• _What needs to be done_: From the entries below, copy each line in which the word "associators" occurs.
----- The input
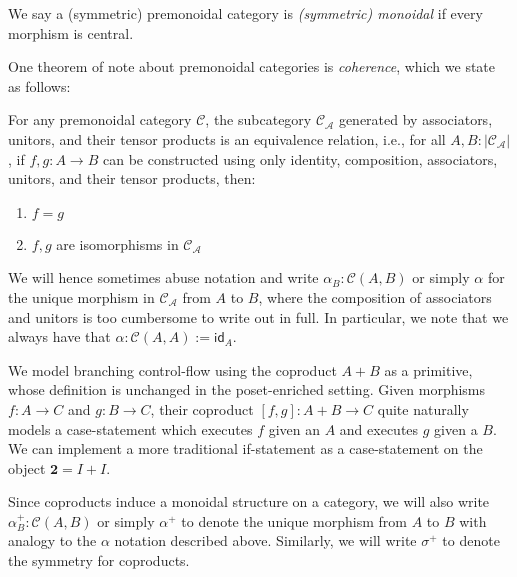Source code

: \documentclass[acmsmall,screen,review]{acmart}
\newcommand{\mc}[1]{\ensuremath{\mathcal{#1}}}
\newcommand{\mb}[1]{\ensuremath{\mathbf{#1}}}
\newcommand{\ms}[1]{\ensuremath{\mathsf{#1}}}
\begin{document}
\begin{definition}
  We say a (symmetric) premonoidal category is \emph{(symmetric) monoidal} if every morphism is
  central.
\end{definition}
One theorem of note about premonoidal categories is \emph{coherence}, which we state as follows:
\begin{theorem}
  For any premonoidal category $\mc{C}$, the subcategory $\mc{C}_\mc{A}$ generated by associators,
  unitors, and their tensor products is an equivalence relation, i.e., for all $A, B :
  |\mc{C}_\mc{A}|$, if $f, g : A \to B$ can be constructed using only identity, composition,
  associators, unitors, and their tensor products, then:
  \begin{enumerate}[label=(\alph*)]
    \item $f = g$
    \item $f, g$ are isomorphisms in $\mc{C}_\mc{A}$
  \end{enumerate}
  \label{thm:monoidal-coherence}
\end{theorem}
We will hence sometimes abuse notation and write $\alpha_B : \mc{C}(A, B)$ or simply $\alpha$ for
the unique morphism in $\mc{C}_\mc{A}$ from $A$ to $B$, where the composition of associators and
unitors is too cumbersome to write out in full. In particular, we note that we always have that
$\alpha: \mc{C}(A, A) := \ms{id}_A$.

We model branching control-flow using the coproduct $A + B$ as a primitive, whose definition is
unchanged in the poset-enriched setting. Given morphisms $f : A \to C$ and $g : B \to C$, their
coproduct $[f, g] : A + B \to C$ quite naturally models a case-statement which executes $f$ given an
$A$ and executes $g$ given a $B$. We can implement a more traditional if-statement as a
case-statement on the object $\mb{2} = I + I$.

Since coproducts induce a monoidal structure on a category, we will also write $\alpha^+_B :
\mc{C}(A, B)$ or simply $\alpha^+$ to denote the unique morphism from $A$ to $B$ with analogy to the
$\alpha$ notation described above. Similarly, we will write $\sigma^+$ to denote the symmetry for
coproducts.
\end{document}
----------
• _Exercise output_:
  For any premonoidal category $\mc{C}$, the subcategory $\mc{C}_\mc{A}$ generated by associators,
  associators, unitors, and their tensor products, then:
the unique morphism in $\mc{C}_\mc{A}$ from $A$ to $B$, where the composition of associators and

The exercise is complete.